八谷ある程度以上大きいもの、しかも見て美しいものを浮かせ続けるのは難しい。ついにここまでやったか、すごいなーと思いますね。
小松こういうシャンデリアみたいな作品をつくっているうちに加工のコツを覚えて、今は羽根がどこまで踊れるかという段階にきています。ただ、美術館ではなく公共空間となると難しい。僕は公共空間での展示もけっこうやっているんですが、装飾性や見せ方も含めて、いつも苦労しますね。ほんとは、もっと大きいものがやりたいんですけど。
八谷えっ!? もっとって、10メートルくらいとか?
小松できる・・・・・・はずなんですよね。でも場所が本当になくて。どこかください、六本木さん(笑)。
八谷そもそも、羽根を使った作品をつくりはじめたきっかけって?
小松大学の卒業制作で、浮く素材として羽根を大量に使ったんです。それを保管していたら、夏に生き物の匂いがしてきて、動物の毛の一部なんだってことに気づいてギョッとして。羽根ってすごいハイテクなんですよ。紙とか他の素材を試しても全部ダメだったのに、羽根だけは風を含んでくれた。
人間じゃない生物が進化して行き着いたところに、そういうテクノロジーがあるっていうのが、すごくステキじゃないですか。そういう意味では、八谷さんの作品には憧れますよね。だって、飛んでるんですよ! 普通やりたくたってできない。
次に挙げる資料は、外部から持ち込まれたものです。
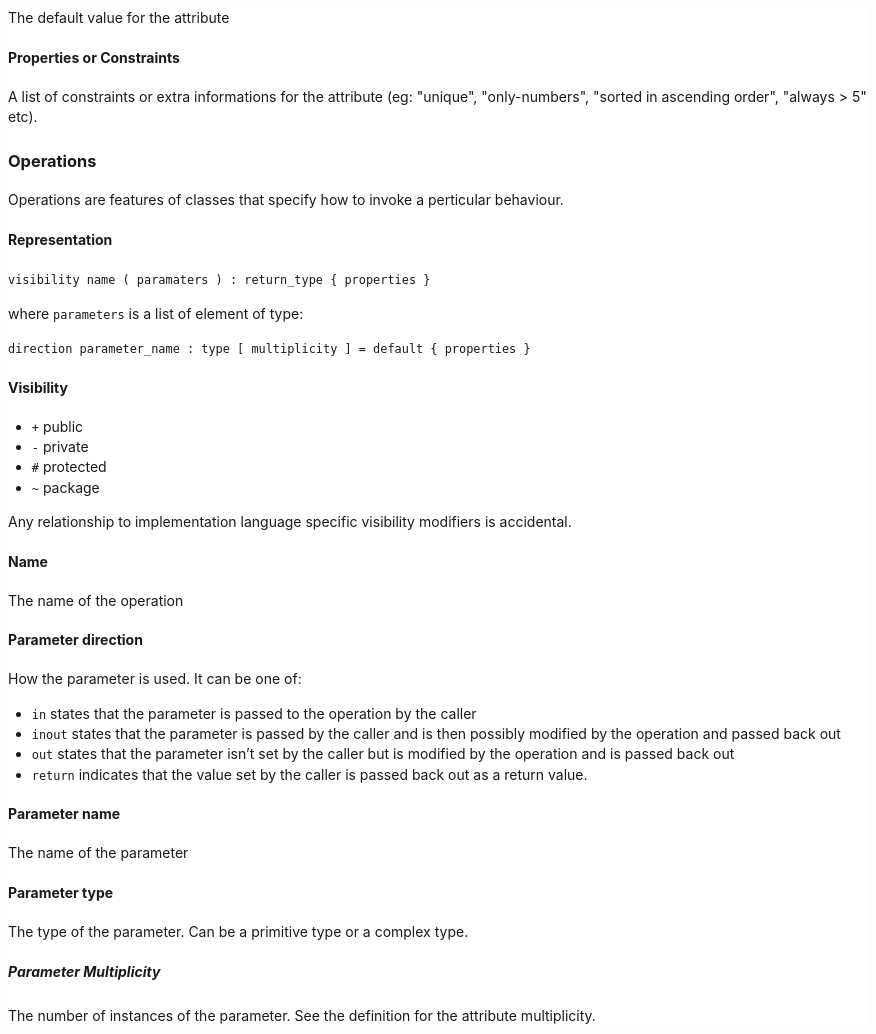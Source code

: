 The default value for the attribute

#### Properties or Constraints

A list of constraints or extra informations for the attribute (eg: "unique", "only-numbers", "sorted in ascending order", "always > 5" etc).

### Operations

Operations are features of classes that specify how to invoke a perticular behaviour. 

#### Representation

```
visibility name ( paramaters ) : return_type { properties }
```

where `parameters` is a list of element of type:

```
direction parameter_name : type [ multiplicity ] = default { properties }
```

#### Visibility

- `+` public 
- `-` private 
- `#` protected
- `~` package

Any relationship to implementation language specific visibility modifiers is accidental. 

#### Name

The name of the operation

#### Parameter direction

How the parameter is used. It can be one of:

- `in` states that the parameter is passed to the operation by the caller
- `inout` states that the parameter is passed by the caller and is then possibly modified by the operation and passed back out
- `out` states that the parameter isn’t set by the caller but is modified by the operation and is passed back out
- `return` indicates that the value set by the caller is passed back out as a return value.

#### Parameter name

The name of the parameter

#### Parameter type

The type of the parameter. Can be a primitive type or a complex type.

##### Parameter Multiplicity

The number of instances of the parameter. See the definition for the attribute multiplicity.

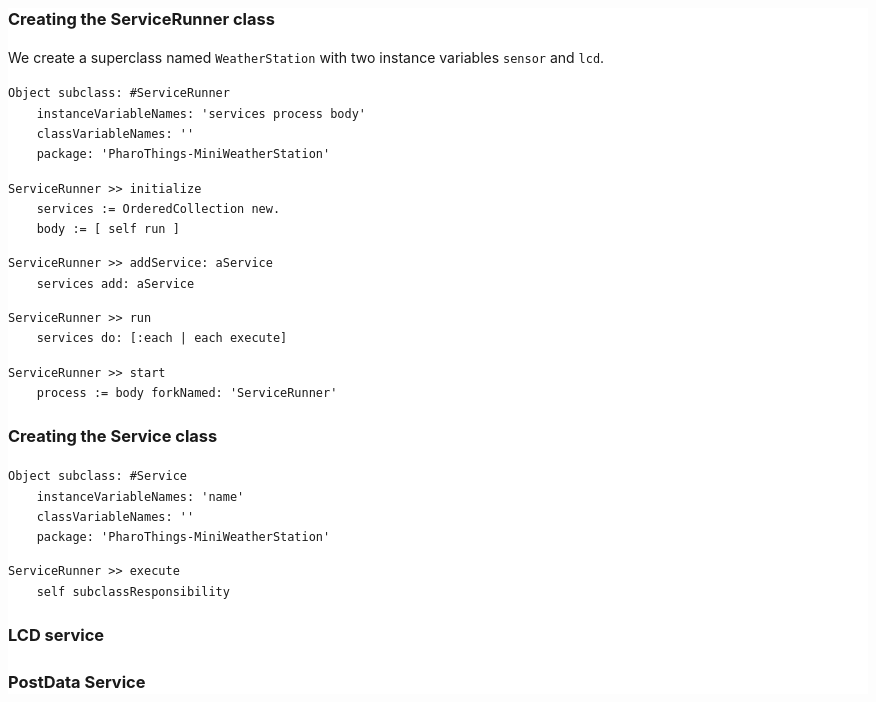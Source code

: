 
### Creating the ServiceRunner class


We create a superclass named `WeatherStation` with two instance variables `sensor` and `lcd`.

```
Object subclass: #ServiceRunner
    instanceVariableNames: 'services process body'
    classVariableNames: ''
    package: 'PharoThings-MiniWeatherStation'
```


```
ServiceRunner >> initialize
	services := OrderedCollection new.
	body := [ self run ]
```


```
ServiceRunner >> addService: aService
	services add: aService
```


```
ServiceRunner >> run
	services do: [:each | each execute]
```


```
ServiceRunner >> start
	process := body forkNamed: 'ServiceRunner'
```


### Creating the Service class


```
Object subclass: #Service
    instanceVariableNames: 'name'
    classVariableNames: ''
    package: 'PharoThings-MiniWeatherStation'
```


```
ServiceRunner >> execute
	self subclassResponsibility
```


### LCD service


### PostData Service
八谷僕が"メーヴェの実機をつくろう"と思ったのは、2003年に起きたイラク戦争がきっかけ。アメリカのブッシュ大統領がイラクに攻撃をしたときに、当時の小泉首相が秒速で支持をしたことに唖然として。ナウシカだったらこんなことしないのに、私たちはナウシカみたいなリーダーを待望しているというのを表明するためにはじめた、というのがいきさつです。
小松僕らより一世代とか二世代上のアーティストの方は、そういう大きなテーマを持って作品をつくることを重要視していますよね。でも、学生の頃からその流れに乗っていいものか、という不安もあって。なんか、授業で習ったのと同じことをしたら終わりだろ、みたいな。
八谷それはすごく健全な考え方ですね(笑)。
小松実際、僕がやらなくても誰かがやってくれますし(笑)。美術の世界って、前の世代を否定することで、次の世代が出てくる。コンペで嫌われてもいいから、自分が楽しんでつくれるものを追い求めていたら、今の感じになっただけなんですけど。
八谷政治とか大きな事件をテーマにするのは、本当は避けたいと思っていたりします。いくら大きな事件でも、時事ネタは時事ネタなので、はじめたときは真剣に思っていても、やっぱり10年もたつと、お客さんも自分もリアリティがなくなる。「オープンスカイ」がイラク戦争と関係しているのは事実だけれど、それ以外にも要素はいくつかあって。ふだんから、ひとつのアイデアだけで作品をつくることはしないようにしています。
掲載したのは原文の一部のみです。